Task prompt: Copy all lines below exactly as written. Leave pictures out.

Collected data
==*==

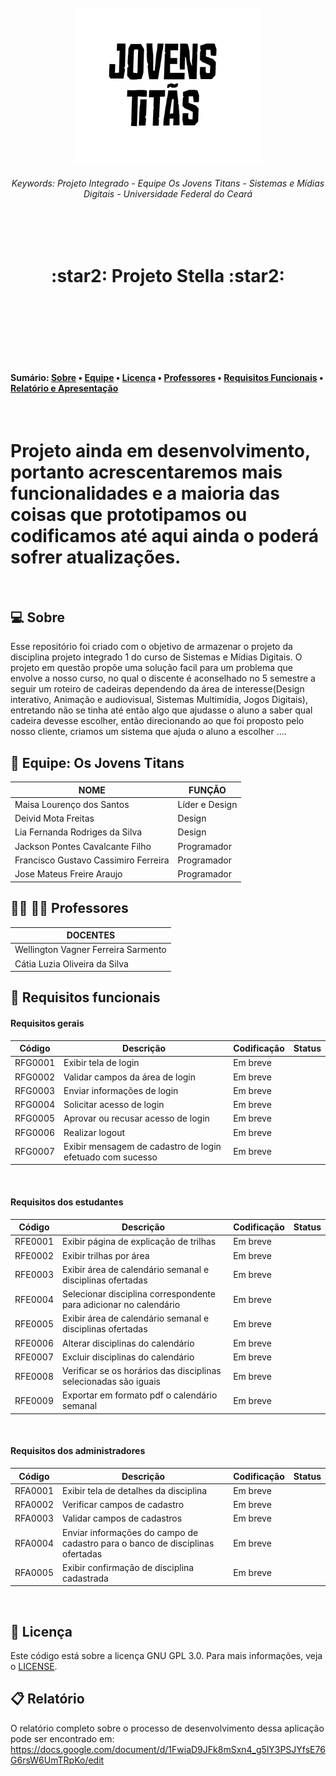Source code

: <br>
<div align="center" name="inicio">
  <a href="*"><img title="OsJovensTitans" src="img/IdentidadeDaEquipe.jpg" style="width: 300px;" /></a>
  <h6>Keywords: Projeto Integrado - Equipe Os Jovens Titans - Sistemas e Mídias Digitais - Universidade Federal do Ceará</h6>
  <br><br>
  <h1>:star2: Projeto Stella :star2:</h1>
  <br>
</div>
<br><br>

<br><br>
<h4>
  Sumário: 
 <a href="#sobre">Sobre</a> • 
 <a href="#equipe">Equipe</a> • 
 <a href="#license">Licença</a> • 
 <a href="#professores">Professores</a> •
  <a href="#requisitos">Requisitos Funcionais</a> •
 <a href="#documento">Relatório e Apresentação</a>
</h4>

<br>
<h1>Projeto ainda em desenvolvimento, portanto acrescentaremos mais funcionalidades e a maioria das coisas que prototipamos ou codificamos até aqui ainda o poderá sofrer atualizações.</h1>
<br>

<a name="sobre"></a>

## :computer: Sobre

Esse repositório foi criado com o objetivo de armazenar o projeto da disciplina projeto integrado 1 do curso de Sistemas e Mídias Digitais. O projeto 
em questão propõe uma solução facil para um problema que envolve a nosso curso, no qual o discente é aconselhado no 5 semestre a seguir um roteiro de cadeiras dependendo da área de interesse(Design interativo, Animação e audiovisual, Sistemas Multimídia, Jogos Digitais), entretando não se tinha até então algo que ajudasse
o aluno a saber qual cadeira devesse escolher, então direcionando ao que foi proposto pelo nosso cliente, criamos um sistema que ajuda o aluno a escolher ....

<a name="equipe"></a>

## :busts_in_silhouette: Equipe: Os Jovens Titans

|  NOME                                  |  FUNÇÃO                    |
|  ----------------------------          |  --------------------------|
|   Maisa Lourenço dos Santos            |  Líder e Design            | 
|   Deivid Mota Freitas                  |  Design                    |
|   Lia Fernanda Rodriges da Silva       |  Design                    |
|   Jackson Pontes Cavalcante Filho      |  Programador               |
|   Francisco Gustavo Cassimiro Ferreira |  Programador               |
|   Jose Mateus Freire Araujo            |  Programador               |

<a name= "professores"></a>

## 	:woman_teacher: :man_teacher: Professores
|  DOCENTES                                        |
|  ----------------------------                    |  
|   Wellington Vagner Ferreira Sarmento            |  
|   Cátia Luzia Oliveira da Silva                  | 

<a name="requisitos"></a>

## :dart: Requisitos funcionais

<h4>Requisitos gerais</h4> 


|  Código                           |  Descrição                                                                                | Codificação   | Status | 
|  ----------------------------     | ----------------------------------------------------------------                          | ------------  | ------ |
|  RFG0001                          |  Exibir tela de login                                                                     | Em breve      |        |
|  RFG0002                          |  Validar campos da área de login                                                          | Em breve      |        |
|  RFG0003                          |  Enviar informações de login                                                              | Em breve      |        |
|  RFG0004                          |  Solicitar acesso de login                                                                | Em breve      |        |
|  RFG0005                          |  Aprovar ou recusar acesso de login                                                       | Em breve      |        |
|  RFG0006                          |  Realizar logout                                                                          | Em breve      |        |
|  RFG0007                          |  Exibir mensagem de cadastro de login efetuado com sucesso                                            | Em breve      |        |

<br>

<h4>Requisitos dos estudantes</h4>

|  Código                           |  Descrição                                                                                | Codificação   | Status | 
|  ----------------------------     | ----------------------------------------------------------------                          | ------------  | ------ |
|  RFE0001                          |  Exibir página de explicação de trilhas                                                   | Em breve      |        |
|  RFE0002                          |  Exibir trilhas por área                                                                  | Em breve      |        |
|  RFE0003                          |  Exibir área de calendário semanal e disciplinas ofertadas                                | Em breve      |        |
|  RFE0004                          |  Selecionar disciplina correspondente para adicionar no calendário                        | Em breve      |        |
|  RFE0005                          |  Exibir área de calendário semanal e disciplinas ofertadas                                | Em breve      |        |
|  RFE0006                          |  Alterar disciplinas do calendário                                                        | Em breve      |        |
|  RFE0007                          |  Excluir disciplinas do calendário                                                        | Em breve      |        |
|  RFE0008                          |  Verificar se os horários das disciplinas selecionadas são iguais                         | Em breve      |        |
|  RFE0009                          |  Exportar em formato pdf o calendário semanal                                             | Em breve      |        |

<br>

<h4>Requisitos dos administradores</h4>

|  Código                           |  Descrição                                                                                | Codificação   | Status | 
|  ----------------------------     | ----------------------------------------------------------------                          | ------------  | ------ |
|  RFA0001                          |  Exibir tela de detalhes da disciplina                                                    | Em breve      |        |
|  RFA0002                          |  Verificar campos de cadastro                                                             | Em breve      |        |
|  RFA0003                          |  Validar campos de cadastros                                                              | Em breve      |        |
|  RFA0004                          |  Enviar informações do campo de cadastro para o banco de disciplinas ofertadas            | Em breve      |        |
|  RFA0005                          |  Exibir confirmação de disciplina cadastrada                                              | Em breve      |        |

<br>

<a name="license"></a>

## :memo: Licença
Este código está sobre a licença GNU GPL 3.0. Para mais informações, veja o [LICENSE](https://github.com/GustavoCassimiro9/ProjetoIntegrado1-SMD-OsJovensTitans/blob/main/LICENSE).

<a name="documento"></a>

## :clipboard: Relatório

O relatório completo sobre o processo de desenvolvimento dessa aplicação pode ser encontrado em: https://docs.google.com/document/d/1FwiaD9JFk8mSxn4_g5lY3PSJYfsE76G6rsW6UmTRpKo/edit

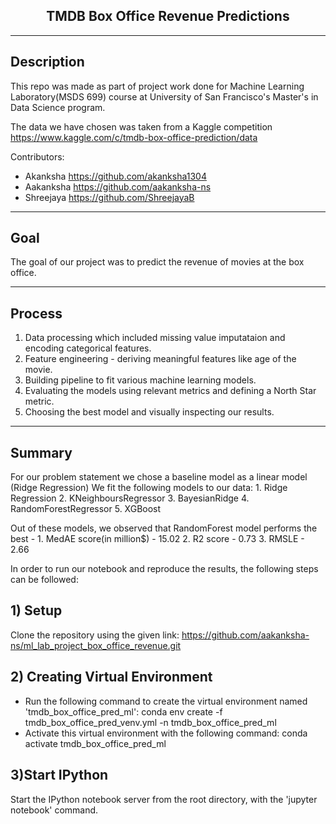 <center><h2>TMDB Box Office Revenue Predictions</h2></center>


----
Description
----

This repo was made as part of project work done for Machine Learning Laboratory(MSDS 699) course at University of San Francisco's Master's in Data Science program. 

The data we have chosen was taken from a Kaggle competition https://www.kaggle.com/c/tmdb-box-office-prediction/data

Contributors:

- Akanksha https://github.com/akanksha1304
- Aakanksha https://github.com/aakanksha-ns
- Shreejaya https://github.com/ShreejayaB

----
Goal
----
The goal of our project was to predict the revenue of movies at the box office.

----
Process
----

1. Data processing which included missing value imputataion and encoding categorical features.
2. Feature engineering - deriving meaningful features like age of the movie.
3. Building pipeline to fit various machine learning models.
4. Evaluating the models using relevant metrics and defining a North Star metric.
5. Choosing the best model and visually inspecting our results. 

----
Summary 
----
For our problem statement we chose a baseline model as a linear model (Ridge Regression)
We fit the following models to our data:
	1. Ridge Regression
	2. KNeighboursRegressor
	3. BayesianRidge
	4. RandomForestRegressor
	5. XGBoost

Out of these models, we observed that RandomForest model performs the best - 
	1. MedAE score(in million$) - 15.02
	2. R2 score - 0.73
	3. RMSLE - 2.66

In order to run our notebook and reproduce the results, the following steps can be followed:

## 1) Setup
Clone the repository using the given link: https://github.com/aakanksha-ns/ml_lab_project_box_office_revenue.git
## 2) Creating Virtual Environment
* Run the following command to create the virtual environment named 'tmdb_box_office_pred_ml':
conda env create -f tmdb_box_office_pred_venv.yml -n tmdb_box_office_pred_ml
* Activate this virtual environment with the following command:
conda activate tmdb_box_office_pred_ml

## 3)Start IPython
Start the IPython notebook server from the root directory, with the 'jupyter notebook' command.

==*==

Answer to this task:
Source code

: <br>
<div align="center" name="inicio">
  <a href="*"><img title="OsJovensTitans" src="img/IdentidadeDaEquipe.jpg" style="width: 300px;" /></a>
  <h6>Keywords: Projeto Integrado - Equipe Os Jovens Titans - Sistemas e Mídias Digitais - Universidade Federal do Ceará</h6>
  <br><br>
  <h1>:star2: Projeto Stella :star2:</h1>
  <br>
</div>
<br><br>

<br><br>
<h4>
  Sumário: 
 <a href="#sobre">Sobre</a> • 
 <a href="#equipe">Equipe</a> • 
 <a href="#license">Licença</a> • 
 <a href="#professores">Professores</a> •
  <a href="#requisitos">Requisitos Funcionais</a> •
 <a href="#documento">Relatório e Apresentação</a>
</h4>

<br>
<h1>Projeto ainda em desenvolvimento, portanto acrescentaremos mais funcionalidades e a maioria das coisas que prototipamos ou codificamos até aqui ainda o poderá sofrer atualizações.</h1>
<br>

<a name="sobre"></a>

## :computer: Sobre

Esse repositório foi criado com o objetivo de armazenar o projeto da disciplina projeto integrado 1 do curso de Sistemas e Mídias Digitais. O projeto 
em questão propõe uma solução facil para um problema que envolve a nosso curso, no qual o discente é aconselhado no 5 semestre a seguir um roteiro de cadeiras dependendo da área de interesse(Design interativo, Animação e audiovisual, Sistemas Multimídia, Jogos Digitais), entretando não se tinha até então algo que ajudasse
o aluno a saber qual cadeira devesse escolher, então direcionando ao que foi proposto pelo nosso cliente, criamos um sistema que ajuda o aluno a escolher ....

<a name="equipe"></a>

## :busts_in_silhouette: Equipe: Os Jovens Titans

|  NOME                                  |  FUNÇÃO                    |
|  ----------------------------          |  --------------------------|
|   Maisa Lourenço dos Santos            |  Líder e Design            | 
|   Deivid Mota Freitas                  |  Design                    |
|   Lia Fernanda Rodriges da Silva       |  Design                    |
|   Jackson Pontes Cavalcante Filho      |  Programador               |
|   Francisco Gustavo Cassimiro Ferreira |  Programador               |
|   Jose Mateus Freire Araujo            |  Programador               |

<a name= "professores"></a>

## 	:woman_teacher: :man_teacher: Professores
|  DOCENTES                                        |
|  ----------------------------                    |  
|   Wellington Vagner Ferreira Sarmento            |  
|   Cátia Luzia Oliveira da Silva                  | 

<a name="requisitos"></a>

## :dart: Requisitos funcionais

<h4>Requisitos gerais</h4> 


|  Código                           |  Descrição                                                                                | Codificação   | Status | 
|  ----------------------------     | ----------------------------------------------------------------                          | ------------  | ------ |
|  RFG0001                          |  Exibir tela de login                                                                     | Em breve      |        |
|  RFG0002                          |  Validar campos da área de login                                                          | Em breve      |        |
|  RFG0003                          |  Enviar informações de login                                                              | Em breve      |        |
|  RFG0004                          |  Solicitar acesso de login                                                                | Em breve      |        |
|  RFG0005                          |  Aprovar ou recusar acesso de login                                                       | Em breve      |        |
|  RFG0006                          |  Realizar logout                                                                          | Em breve      |        |
|  RFG0007                          |  Exibir mensagem de cadastro de login efetuado com sucesso                                            | Em breve      |        |

<br>

<h4>Requisitos dos estudantes</h4>

|  Código                           |  Descrição                                                                                | Codificação   | Status | 
|  ----------------------------     | ----------------------------------------------------------------                          | ------------  | ------ |
|  RFE0001                          |  Exibir página de explicação de trilhas                                                   | Em breve      |        |
|  RFE0002                          |  Exibir trilhas por área                                                                  | Em breve      |        |
|  RFE0003                          |  Exibir área de calendário semanal e disciplinas ofertadas                                | Em breve      |        |
|  RFE0004                          |  Selecionar disciplina correspondente para adicionar no calendário                        | Em breve      |        |
|  RFE0005                          |  Exibir área de calendário semanal e disciplinas ofertadas                                | Em breve      |        |
|  RFE0006                          |  Alterar disciplinas do calendário                                                        | Em breve      |        |
|  RFE0007                          |  Excluir disciplinas do calendário                                                        | Em breve      |        |
|  RFE0008                          |  Verificar se os horários das disciplinas selecionadas são iguais                         | Em breve      |        |
|  RFE0009                          |  Exportar em formato pdf o calendário semanal                                             | Em breve      |        |

<br>

<h4>Requisitos dos administradores</h4>

|  Código                           |  Descrição                                                                                | Codificação   | Status | 
|  ----------------------------     | ----------------------------------------------------------------                          | ------------  | ------ |
|  RFA0001                          |  Exibir tela de detalhes da disciplina                                                    | Em breve      |        |
|  RFA0002                          |  Verificar campos de cadastro                                                             | Em breve      |        |
|  RFA0003                          |  Validar campos de cadastros                                                              | Em breve      |        |
|  RFA0004                          |  Enviar informações do campo de cadastro para o banco de disciplinas ofertadas            | Em breve      |        |
|  RFA0005                          |  Exibir confirmação de disciplina cadastrada                                              | Em breve      |        |

<br>

<a name="license"></a>

## :memo: Licença
Este código está sobre a licença GNU GPL 3.0. Para mais informações, veja o [LICENSE](https://github.com/GustavoCassimiro9/ProjetoIntegrado1-SMD-OsJovensTitans/blob/main/LICENSE).

<a name="documento"></a>

## :clipboard: Relatório

O relatório completo sobre o processo de desenvolvimento dessa aplicação pode ser encontrado em: https://docs.google.com/document/d/1FwiaD9JFk8mSxn4_g5lY3PSJYfsE76G6rsW6UmTRpKo/edit

 <center><h2>TMDB Box Office Revenue Predictions</h2></center>


----
Description
----

This repo was made as part of project work done for Machine Learning Laboratory(MSDS 699) course at University of San Francisco's Master's in Data Science program. 

The data we have chosen was taken from a Kaggle competition https://www.kaggle.com/c/tmdb-box-office-prediction/data

Contributors:

- Akanksha https://github.com/akanksha1304
- Aakanksha https://github.com/aakanksha-ns
- Shreejaya https://github.com/ShreejayaB

----
Goal
----
The goal of our project was to predict the revenue of movies at the box office.

----
Process
----

1. Data processing which included missing value imputataion and encoding categorical features.
2. Feature engineering - deriving meaningful features like age of the movie.
3. Building pipeline to fit various machine learning models.
4. Evaluating the models using relevant metrics and defining a North Star metric.
5. Choosing the best model and visually inspecting our results. 

----
Summary 
----
For our problem statement we chose a baseline model as a linear model (Ridge Regression)
We fit the following models to our data:
	1. Ridge Regression
	2. KNeighboursRegressor
	3. BayesianRidge
	4. RandomForestRegressor
	5. XGBoost

Out of these models, we observed that RandomForest model performs the best - 
	1. MedAE score(in million$) - 15.02
	2. R2 score - 0.73
	3. RMSLE - 2.66

In order to run our notebook and reproduce the results, the following steps can be followed:

## 1) Setup
Clone the repository using the given link: https://github.com/aakanksha-ns/ml_lab_project_box_office_revenue.git
## 2) Creating Virtual Environment
* Run the following command to create the virtual environment named 'tmdb_box_office_pred_ml':
conda env create -f tmdb_box_office_pred_venv.yml -n tmdb_box_office_pred_ml
* Activate this virtual environment with the following command:
conda activate tmdb_box_office_pred_ml

## 3)Start IPython
Start the IPython notebook server from the root directory, with the 'jupyter notebook' command.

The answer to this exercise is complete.